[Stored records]
—————

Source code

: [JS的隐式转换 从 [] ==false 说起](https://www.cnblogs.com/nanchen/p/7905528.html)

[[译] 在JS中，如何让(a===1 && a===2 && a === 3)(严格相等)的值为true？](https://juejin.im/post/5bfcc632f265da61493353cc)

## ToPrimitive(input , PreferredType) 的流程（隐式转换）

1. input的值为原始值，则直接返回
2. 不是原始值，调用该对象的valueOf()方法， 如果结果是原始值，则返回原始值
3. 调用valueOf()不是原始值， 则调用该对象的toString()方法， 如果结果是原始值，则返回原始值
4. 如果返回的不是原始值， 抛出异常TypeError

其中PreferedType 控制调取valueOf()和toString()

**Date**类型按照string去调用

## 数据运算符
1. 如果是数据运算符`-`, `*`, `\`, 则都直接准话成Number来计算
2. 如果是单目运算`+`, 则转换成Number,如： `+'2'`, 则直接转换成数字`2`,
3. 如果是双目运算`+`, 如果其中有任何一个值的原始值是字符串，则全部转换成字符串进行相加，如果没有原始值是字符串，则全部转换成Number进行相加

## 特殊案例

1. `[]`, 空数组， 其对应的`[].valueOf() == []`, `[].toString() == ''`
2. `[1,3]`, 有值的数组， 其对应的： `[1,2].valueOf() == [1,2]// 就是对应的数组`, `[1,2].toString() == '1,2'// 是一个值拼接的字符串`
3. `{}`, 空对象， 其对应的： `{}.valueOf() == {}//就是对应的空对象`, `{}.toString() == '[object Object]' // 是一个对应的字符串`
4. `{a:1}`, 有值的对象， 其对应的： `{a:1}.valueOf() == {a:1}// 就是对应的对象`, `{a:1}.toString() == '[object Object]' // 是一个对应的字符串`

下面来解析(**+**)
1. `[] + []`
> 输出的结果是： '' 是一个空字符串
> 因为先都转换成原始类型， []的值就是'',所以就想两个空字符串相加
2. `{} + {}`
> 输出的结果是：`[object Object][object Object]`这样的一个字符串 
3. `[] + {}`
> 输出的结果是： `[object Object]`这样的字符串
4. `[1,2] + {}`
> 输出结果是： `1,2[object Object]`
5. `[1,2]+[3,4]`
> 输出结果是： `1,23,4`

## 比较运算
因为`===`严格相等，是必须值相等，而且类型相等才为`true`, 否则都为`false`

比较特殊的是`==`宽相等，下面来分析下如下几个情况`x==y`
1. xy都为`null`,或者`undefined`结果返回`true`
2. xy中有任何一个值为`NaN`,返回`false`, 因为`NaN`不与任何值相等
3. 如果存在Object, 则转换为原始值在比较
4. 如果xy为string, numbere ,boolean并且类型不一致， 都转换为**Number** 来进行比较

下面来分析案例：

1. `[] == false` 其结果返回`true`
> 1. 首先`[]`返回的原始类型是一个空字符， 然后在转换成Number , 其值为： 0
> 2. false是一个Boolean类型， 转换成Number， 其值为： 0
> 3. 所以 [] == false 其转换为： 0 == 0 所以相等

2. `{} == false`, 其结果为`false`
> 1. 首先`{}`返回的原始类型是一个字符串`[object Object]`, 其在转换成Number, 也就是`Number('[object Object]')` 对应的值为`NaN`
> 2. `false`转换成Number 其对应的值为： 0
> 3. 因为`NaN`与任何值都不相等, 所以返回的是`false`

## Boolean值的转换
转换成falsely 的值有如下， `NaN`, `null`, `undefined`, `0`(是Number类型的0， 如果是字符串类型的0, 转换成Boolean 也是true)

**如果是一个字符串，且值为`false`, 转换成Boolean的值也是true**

—————

[Exercise directions] A complete answer lists each line of the data that holds the word "undefined".

[Result of this task]
1. xy都为`null`,或者`undefined`结果返回`true`
转换成falsely 的值有如下， `NaN`, `null`, `undefined`, `0`(是Number类型的0， 如果是字符串类型的0, 转换成Boolean 也是true)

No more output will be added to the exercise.